Recorded data:
===============

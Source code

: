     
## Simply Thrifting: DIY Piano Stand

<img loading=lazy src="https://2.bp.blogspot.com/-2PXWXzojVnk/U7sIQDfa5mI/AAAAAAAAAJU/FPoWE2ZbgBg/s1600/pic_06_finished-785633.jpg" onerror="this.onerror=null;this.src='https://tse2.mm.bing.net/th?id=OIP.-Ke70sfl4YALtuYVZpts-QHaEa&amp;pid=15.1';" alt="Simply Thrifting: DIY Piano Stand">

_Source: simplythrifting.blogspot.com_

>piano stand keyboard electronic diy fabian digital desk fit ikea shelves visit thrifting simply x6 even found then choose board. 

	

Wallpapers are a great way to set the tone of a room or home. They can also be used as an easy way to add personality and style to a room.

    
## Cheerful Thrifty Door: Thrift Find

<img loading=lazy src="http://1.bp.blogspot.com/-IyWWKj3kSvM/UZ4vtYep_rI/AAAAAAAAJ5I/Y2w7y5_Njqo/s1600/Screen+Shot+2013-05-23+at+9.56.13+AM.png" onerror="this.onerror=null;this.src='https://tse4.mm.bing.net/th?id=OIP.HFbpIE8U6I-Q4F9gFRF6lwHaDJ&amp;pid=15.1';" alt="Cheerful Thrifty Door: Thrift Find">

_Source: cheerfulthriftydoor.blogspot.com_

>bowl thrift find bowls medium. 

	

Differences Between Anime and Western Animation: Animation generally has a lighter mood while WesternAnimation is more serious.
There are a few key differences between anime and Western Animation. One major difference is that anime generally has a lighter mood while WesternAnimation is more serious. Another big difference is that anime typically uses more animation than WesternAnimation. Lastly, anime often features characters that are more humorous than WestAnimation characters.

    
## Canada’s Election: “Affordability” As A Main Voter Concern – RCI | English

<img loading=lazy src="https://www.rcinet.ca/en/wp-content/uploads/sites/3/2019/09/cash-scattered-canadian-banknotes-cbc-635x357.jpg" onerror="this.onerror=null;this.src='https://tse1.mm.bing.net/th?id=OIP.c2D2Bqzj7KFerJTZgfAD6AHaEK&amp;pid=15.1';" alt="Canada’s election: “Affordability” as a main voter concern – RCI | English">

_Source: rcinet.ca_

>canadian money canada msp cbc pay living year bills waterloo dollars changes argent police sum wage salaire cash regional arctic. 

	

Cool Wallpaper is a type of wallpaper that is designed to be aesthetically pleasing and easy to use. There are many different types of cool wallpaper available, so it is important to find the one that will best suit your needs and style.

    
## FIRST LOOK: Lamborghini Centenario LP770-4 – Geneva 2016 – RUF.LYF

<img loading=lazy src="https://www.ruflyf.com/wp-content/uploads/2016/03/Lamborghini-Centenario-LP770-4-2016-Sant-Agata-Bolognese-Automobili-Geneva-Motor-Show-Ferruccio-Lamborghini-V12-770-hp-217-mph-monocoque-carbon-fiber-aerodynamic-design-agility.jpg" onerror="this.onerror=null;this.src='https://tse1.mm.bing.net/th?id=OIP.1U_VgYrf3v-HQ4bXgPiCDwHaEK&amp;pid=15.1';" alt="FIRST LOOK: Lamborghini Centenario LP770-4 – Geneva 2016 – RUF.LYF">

===============

Task brief: Reproduce every line of the entries above, unchanged, from the very first one down to and including the line containing "## Cheerful Thrifty Door: Thrift Find".

Result for this task:
Source code

:     
## Simply Thrifting: DIY Piano Stand

<img loading=lazy src="https://2.bp.blogspot.com/-2PXWXzojVnk/U7sIQDfa5mI/AAAAAAAAAJU/FPoWE2ZbgBg/s1600/pic_06_finished-785633.jpg" onerror="this.onerror=null;this.src='https://tse2.mm.bing.net/th?id=OIP.-Ke70sfl4YALtuYVZpts-QHaEa&amp;pid=15.1';" alt="Simply Thrifting: DIY Piano Stand">

_Source: simplythrifting.blogspot.com_

>piano stand keyboard electronic diy fabian digital desk fit ikea shelves visit thrifting simply x6 even found then choose board. 

	

Wallpapers are a great way to set the tone of a room or home. They can also be used as an easy way to add personality and style to a room.

    
## Cheerful Thrifty Door: Thrift Find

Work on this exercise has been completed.